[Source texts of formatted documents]
>>>
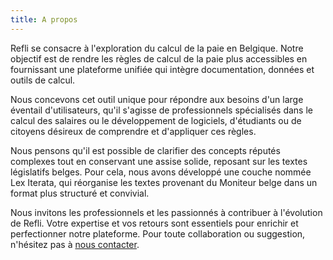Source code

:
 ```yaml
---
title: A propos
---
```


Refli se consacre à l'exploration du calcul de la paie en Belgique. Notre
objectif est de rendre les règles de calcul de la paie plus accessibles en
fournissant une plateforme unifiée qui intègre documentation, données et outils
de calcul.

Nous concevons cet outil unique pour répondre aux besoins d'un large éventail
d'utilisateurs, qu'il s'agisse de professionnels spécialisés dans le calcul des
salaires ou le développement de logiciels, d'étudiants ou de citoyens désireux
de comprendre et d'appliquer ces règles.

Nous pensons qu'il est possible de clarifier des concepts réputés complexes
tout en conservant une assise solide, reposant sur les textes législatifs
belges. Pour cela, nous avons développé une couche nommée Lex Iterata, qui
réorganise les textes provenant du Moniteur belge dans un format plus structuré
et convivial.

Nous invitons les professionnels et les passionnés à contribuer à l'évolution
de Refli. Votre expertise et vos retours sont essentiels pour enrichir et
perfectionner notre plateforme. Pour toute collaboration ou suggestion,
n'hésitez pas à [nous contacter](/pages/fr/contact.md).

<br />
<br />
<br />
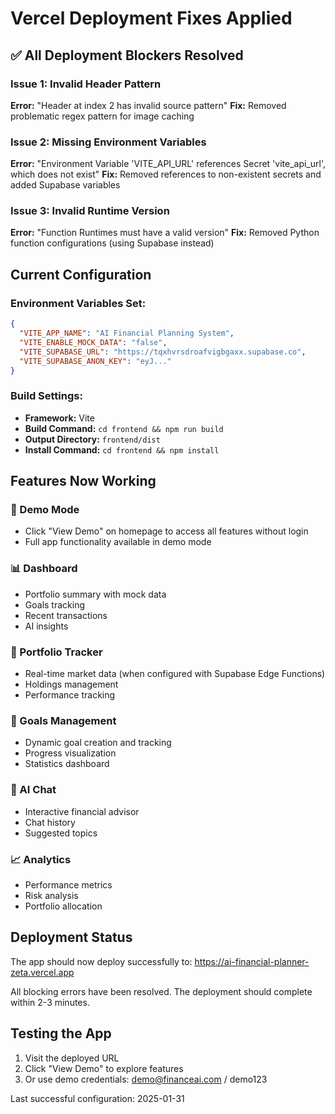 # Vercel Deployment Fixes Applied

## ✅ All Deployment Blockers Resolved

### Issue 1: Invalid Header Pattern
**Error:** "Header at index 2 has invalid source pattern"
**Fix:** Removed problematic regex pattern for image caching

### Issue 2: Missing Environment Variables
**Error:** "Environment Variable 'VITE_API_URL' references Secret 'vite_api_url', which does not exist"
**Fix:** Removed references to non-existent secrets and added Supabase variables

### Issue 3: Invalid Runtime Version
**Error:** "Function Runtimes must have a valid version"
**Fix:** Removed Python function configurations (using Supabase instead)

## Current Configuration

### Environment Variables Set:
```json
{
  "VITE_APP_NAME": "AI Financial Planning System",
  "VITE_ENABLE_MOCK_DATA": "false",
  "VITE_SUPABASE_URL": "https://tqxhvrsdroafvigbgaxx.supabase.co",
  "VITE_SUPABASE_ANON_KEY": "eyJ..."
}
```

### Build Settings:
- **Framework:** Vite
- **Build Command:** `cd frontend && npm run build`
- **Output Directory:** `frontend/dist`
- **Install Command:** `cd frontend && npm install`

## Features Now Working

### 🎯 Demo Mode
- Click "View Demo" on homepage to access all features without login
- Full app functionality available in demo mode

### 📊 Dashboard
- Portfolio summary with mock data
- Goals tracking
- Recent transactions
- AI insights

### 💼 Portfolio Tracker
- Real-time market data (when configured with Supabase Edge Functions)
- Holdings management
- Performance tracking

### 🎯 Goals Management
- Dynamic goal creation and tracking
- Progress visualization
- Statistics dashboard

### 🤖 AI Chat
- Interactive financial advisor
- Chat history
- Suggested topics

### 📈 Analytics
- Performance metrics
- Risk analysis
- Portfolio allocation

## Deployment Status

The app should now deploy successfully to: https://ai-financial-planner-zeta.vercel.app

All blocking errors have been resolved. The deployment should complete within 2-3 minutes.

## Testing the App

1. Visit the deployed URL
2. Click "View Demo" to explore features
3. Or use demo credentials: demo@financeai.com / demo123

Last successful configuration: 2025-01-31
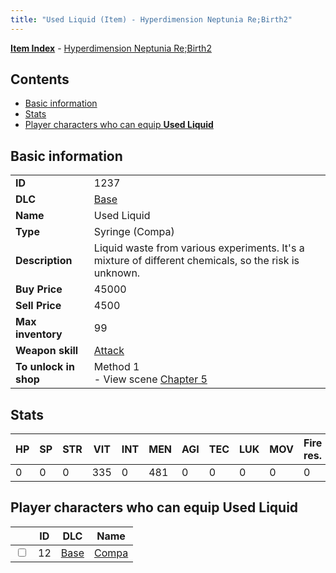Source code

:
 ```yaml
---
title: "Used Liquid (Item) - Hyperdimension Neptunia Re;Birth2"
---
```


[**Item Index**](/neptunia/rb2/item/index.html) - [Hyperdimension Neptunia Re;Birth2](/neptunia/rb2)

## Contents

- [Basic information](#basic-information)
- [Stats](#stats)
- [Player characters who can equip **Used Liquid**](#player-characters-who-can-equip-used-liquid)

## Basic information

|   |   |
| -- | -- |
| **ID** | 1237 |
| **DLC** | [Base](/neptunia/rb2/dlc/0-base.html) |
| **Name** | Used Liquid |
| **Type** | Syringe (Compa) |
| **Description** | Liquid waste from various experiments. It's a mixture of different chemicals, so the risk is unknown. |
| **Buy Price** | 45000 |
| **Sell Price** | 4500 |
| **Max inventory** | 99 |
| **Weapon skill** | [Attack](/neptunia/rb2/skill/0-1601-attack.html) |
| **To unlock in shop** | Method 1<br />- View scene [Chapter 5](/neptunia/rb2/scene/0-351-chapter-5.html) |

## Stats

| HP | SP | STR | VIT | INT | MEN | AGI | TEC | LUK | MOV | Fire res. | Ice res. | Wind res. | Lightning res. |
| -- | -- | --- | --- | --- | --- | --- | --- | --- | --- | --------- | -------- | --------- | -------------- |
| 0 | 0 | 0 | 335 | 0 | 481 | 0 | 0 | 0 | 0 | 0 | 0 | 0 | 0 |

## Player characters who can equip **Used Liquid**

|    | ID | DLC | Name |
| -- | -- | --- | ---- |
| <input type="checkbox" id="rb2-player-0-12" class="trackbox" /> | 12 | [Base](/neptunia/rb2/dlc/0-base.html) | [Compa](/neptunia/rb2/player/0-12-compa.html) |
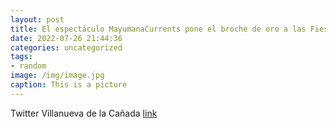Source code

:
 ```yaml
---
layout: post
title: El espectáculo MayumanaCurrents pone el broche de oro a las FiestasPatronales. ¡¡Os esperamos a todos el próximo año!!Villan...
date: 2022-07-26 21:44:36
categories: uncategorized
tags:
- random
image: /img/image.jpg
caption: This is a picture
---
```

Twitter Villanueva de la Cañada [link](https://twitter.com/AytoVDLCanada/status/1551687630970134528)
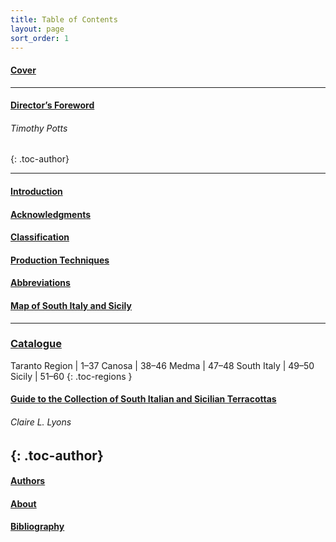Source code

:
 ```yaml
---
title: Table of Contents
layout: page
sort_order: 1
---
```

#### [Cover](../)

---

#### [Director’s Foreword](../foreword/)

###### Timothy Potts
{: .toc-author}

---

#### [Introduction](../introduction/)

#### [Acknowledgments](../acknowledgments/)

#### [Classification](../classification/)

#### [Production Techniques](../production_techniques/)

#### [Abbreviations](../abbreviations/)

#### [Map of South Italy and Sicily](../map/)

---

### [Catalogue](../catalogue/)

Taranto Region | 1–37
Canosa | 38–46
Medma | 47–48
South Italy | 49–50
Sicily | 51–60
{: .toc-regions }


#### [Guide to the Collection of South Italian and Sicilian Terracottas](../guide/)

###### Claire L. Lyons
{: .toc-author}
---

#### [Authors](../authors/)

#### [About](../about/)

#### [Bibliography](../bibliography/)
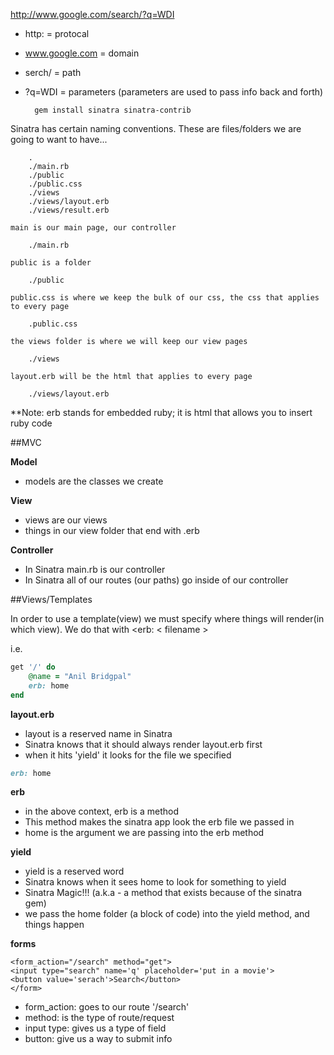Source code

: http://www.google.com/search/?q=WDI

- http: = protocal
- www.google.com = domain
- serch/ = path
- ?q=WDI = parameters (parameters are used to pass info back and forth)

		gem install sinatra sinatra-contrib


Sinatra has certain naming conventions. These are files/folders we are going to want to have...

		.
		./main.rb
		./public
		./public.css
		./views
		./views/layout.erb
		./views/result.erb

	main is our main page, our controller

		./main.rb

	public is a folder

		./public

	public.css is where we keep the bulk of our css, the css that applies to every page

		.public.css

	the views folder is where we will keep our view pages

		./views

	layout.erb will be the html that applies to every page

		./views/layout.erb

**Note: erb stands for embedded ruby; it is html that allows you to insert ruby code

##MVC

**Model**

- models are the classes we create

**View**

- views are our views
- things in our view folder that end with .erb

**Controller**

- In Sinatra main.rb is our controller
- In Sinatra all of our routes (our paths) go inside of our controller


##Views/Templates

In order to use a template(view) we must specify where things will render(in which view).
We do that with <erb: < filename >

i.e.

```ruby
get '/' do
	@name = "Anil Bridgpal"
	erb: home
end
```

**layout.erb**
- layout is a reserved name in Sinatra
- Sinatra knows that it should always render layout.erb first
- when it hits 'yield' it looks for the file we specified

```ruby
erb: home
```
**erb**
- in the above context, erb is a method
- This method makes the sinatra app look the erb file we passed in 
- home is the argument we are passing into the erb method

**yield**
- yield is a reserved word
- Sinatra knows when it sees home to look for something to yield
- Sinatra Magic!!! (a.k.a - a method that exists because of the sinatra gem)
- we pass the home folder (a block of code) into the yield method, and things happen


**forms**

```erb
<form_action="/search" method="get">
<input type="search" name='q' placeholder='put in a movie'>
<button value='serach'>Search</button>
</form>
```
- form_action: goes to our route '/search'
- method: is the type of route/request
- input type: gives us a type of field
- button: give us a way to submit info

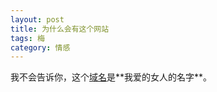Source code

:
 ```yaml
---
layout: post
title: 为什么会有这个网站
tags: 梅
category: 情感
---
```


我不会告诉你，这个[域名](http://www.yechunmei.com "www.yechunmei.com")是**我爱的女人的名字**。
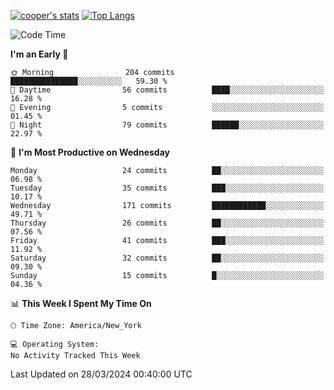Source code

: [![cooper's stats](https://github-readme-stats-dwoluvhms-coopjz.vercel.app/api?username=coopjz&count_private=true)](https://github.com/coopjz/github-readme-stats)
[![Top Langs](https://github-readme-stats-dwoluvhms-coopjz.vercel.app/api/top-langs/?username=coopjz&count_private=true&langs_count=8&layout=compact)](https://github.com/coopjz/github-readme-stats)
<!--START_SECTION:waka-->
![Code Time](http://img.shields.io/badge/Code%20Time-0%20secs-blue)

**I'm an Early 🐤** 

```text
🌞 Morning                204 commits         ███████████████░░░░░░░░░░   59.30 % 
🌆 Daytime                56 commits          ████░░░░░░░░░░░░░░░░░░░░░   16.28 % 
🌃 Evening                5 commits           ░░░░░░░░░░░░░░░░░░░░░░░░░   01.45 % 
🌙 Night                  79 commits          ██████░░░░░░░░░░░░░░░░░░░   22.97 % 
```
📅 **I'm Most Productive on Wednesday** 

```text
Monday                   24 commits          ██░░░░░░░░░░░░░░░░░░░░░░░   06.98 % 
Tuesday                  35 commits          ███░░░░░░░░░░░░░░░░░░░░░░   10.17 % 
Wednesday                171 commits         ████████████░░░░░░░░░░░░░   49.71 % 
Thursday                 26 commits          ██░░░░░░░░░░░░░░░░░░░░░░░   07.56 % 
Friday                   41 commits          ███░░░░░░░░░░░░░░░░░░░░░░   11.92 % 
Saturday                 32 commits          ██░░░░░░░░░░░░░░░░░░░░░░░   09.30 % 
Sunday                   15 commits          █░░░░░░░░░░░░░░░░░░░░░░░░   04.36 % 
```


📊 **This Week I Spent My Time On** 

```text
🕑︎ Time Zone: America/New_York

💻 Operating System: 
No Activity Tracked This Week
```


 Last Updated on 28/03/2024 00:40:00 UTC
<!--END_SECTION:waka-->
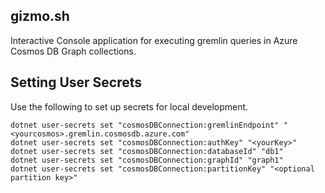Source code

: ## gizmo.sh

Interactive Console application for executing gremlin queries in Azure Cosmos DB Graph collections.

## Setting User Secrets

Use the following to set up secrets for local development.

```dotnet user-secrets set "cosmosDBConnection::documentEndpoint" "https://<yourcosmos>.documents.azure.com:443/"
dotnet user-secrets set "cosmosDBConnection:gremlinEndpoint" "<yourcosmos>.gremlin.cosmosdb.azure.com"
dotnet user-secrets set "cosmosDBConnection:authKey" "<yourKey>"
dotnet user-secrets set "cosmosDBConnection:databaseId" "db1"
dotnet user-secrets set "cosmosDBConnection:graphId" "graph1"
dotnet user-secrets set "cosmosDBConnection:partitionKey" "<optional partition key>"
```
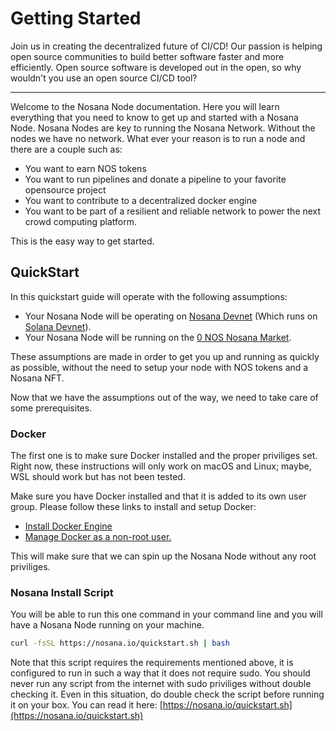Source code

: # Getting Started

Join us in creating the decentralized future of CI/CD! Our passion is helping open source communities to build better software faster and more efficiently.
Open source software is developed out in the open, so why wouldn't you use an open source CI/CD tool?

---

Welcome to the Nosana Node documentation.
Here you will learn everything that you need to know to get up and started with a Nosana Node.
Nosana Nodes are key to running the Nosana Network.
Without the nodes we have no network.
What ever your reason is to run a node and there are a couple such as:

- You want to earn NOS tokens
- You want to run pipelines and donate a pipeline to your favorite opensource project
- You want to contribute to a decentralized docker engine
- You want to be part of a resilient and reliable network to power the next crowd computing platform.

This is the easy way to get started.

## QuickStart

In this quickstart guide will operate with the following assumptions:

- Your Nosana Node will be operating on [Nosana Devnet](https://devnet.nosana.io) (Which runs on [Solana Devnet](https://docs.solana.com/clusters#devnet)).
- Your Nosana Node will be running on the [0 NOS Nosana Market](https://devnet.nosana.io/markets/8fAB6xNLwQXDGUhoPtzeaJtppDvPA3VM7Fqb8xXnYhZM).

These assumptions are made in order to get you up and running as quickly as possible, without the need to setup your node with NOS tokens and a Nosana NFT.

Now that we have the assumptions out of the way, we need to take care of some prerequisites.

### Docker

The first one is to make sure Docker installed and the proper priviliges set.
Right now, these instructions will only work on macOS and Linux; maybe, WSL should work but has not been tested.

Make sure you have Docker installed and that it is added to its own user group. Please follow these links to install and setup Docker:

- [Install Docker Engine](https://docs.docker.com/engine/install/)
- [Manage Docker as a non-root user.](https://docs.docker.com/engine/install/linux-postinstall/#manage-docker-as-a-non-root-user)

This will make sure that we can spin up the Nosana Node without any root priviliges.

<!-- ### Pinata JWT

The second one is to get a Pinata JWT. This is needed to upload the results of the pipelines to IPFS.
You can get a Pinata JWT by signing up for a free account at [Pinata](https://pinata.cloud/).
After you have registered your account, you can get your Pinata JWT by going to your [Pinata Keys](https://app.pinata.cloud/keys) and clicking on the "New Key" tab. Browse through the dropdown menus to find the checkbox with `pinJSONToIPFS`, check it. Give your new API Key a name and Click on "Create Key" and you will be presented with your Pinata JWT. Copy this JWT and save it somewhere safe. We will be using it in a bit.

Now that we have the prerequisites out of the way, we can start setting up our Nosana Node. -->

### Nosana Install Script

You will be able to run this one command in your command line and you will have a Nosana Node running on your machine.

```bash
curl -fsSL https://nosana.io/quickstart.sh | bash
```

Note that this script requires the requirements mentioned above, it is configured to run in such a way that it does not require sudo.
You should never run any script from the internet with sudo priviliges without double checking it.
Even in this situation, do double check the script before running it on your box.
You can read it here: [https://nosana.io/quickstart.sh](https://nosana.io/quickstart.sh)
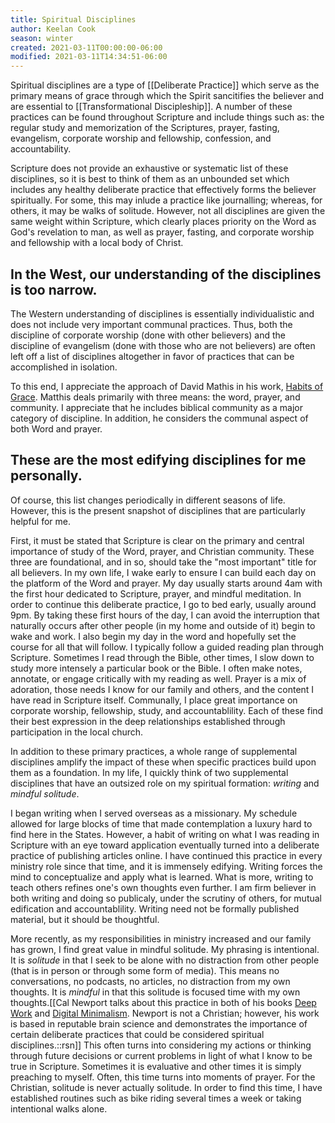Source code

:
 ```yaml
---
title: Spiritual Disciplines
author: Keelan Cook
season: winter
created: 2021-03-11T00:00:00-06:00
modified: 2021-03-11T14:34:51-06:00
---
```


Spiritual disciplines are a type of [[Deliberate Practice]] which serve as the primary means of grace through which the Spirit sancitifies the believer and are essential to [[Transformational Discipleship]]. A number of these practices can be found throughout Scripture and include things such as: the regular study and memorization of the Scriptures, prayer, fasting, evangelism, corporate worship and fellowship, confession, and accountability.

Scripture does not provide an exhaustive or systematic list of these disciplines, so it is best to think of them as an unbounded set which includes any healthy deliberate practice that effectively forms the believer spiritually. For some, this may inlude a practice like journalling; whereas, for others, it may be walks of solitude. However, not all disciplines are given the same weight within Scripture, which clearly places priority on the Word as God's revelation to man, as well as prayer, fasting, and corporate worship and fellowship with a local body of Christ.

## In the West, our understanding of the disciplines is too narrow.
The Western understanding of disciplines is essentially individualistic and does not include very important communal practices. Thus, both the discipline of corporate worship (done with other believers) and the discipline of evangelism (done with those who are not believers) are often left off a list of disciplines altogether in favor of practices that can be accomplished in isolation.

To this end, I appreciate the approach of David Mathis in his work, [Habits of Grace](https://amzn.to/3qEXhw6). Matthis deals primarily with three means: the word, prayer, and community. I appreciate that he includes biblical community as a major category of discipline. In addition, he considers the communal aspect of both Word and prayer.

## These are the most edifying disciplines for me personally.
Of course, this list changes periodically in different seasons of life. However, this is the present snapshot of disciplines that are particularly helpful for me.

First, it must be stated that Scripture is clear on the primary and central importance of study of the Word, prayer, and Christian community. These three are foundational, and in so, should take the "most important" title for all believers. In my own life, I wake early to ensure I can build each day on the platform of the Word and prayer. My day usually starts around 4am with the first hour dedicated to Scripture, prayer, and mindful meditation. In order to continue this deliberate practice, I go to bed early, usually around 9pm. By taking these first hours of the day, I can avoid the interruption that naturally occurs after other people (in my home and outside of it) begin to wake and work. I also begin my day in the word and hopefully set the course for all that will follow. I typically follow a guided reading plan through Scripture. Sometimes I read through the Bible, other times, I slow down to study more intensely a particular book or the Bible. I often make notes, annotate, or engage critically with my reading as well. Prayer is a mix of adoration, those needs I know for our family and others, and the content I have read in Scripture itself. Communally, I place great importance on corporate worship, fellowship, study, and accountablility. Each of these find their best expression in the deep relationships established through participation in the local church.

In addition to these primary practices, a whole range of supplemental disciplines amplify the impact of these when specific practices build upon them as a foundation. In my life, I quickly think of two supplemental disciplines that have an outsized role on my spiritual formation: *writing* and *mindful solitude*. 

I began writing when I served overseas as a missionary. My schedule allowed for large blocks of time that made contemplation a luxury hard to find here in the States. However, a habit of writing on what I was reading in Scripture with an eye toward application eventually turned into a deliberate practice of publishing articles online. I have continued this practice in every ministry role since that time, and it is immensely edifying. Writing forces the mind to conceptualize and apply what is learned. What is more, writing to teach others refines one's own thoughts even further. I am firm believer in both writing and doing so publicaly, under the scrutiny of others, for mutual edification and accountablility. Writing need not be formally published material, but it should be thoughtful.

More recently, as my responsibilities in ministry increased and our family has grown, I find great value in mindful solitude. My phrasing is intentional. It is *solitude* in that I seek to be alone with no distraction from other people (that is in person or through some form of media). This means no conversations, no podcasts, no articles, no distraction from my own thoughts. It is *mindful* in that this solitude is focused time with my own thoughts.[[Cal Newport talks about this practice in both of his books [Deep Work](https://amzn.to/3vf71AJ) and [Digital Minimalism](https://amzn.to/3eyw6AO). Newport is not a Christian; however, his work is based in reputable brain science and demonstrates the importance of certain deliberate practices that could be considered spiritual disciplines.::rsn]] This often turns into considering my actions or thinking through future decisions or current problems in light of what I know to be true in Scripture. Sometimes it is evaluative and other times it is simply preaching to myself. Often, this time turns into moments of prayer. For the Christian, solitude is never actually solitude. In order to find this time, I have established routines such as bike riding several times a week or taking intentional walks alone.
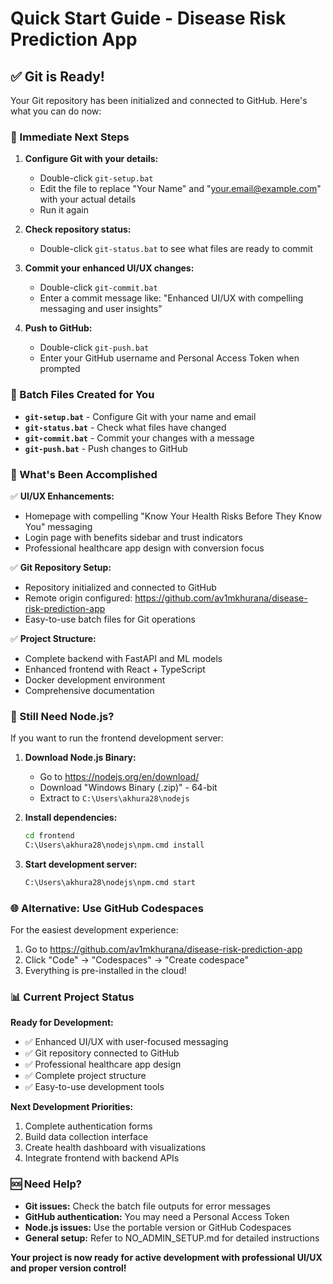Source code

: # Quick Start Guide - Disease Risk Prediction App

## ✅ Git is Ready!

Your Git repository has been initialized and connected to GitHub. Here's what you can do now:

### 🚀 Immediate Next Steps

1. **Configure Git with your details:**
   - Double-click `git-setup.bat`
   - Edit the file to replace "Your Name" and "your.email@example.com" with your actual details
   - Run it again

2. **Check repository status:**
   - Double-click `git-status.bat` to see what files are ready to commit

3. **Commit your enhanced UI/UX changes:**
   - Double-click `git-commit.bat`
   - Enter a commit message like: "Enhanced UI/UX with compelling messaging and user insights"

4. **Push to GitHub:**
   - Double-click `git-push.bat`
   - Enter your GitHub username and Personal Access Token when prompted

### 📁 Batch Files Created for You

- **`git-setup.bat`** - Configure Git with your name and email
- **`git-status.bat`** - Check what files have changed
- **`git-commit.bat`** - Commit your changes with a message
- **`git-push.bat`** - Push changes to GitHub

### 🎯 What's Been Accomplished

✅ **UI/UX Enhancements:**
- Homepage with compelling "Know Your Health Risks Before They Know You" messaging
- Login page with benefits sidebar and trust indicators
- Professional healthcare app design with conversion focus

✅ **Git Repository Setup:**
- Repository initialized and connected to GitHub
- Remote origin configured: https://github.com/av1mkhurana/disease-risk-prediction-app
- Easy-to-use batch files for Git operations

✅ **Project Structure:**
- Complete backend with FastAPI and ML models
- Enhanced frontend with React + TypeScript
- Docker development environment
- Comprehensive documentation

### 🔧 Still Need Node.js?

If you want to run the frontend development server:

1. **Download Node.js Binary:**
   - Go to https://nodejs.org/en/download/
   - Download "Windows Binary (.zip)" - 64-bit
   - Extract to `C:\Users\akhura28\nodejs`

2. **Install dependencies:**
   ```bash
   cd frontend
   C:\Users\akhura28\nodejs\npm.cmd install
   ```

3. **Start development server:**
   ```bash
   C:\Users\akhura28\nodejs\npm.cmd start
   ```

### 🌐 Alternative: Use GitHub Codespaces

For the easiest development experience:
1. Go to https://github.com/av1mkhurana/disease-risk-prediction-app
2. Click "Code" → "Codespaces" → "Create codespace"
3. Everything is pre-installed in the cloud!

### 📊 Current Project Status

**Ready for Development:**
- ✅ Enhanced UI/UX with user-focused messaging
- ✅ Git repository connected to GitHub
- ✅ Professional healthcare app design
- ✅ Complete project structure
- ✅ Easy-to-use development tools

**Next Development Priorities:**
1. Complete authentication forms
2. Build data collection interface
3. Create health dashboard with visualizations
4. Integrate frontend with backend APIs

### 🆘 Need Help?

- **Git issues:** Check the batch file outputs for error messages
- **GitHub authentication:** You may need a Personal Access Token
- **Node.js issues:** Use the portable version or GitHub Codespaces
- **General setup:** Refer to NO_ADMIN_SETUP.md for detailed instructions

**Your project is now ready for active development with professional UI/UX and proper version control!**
<<<
◆ What the task requires ◆
Gather each line in these records that contains the string "render".

◆ Exercise output ◆
In order to use a template(view) we must specify where things will render(in which view).
- Sinatra knows that it should always render layout.erb first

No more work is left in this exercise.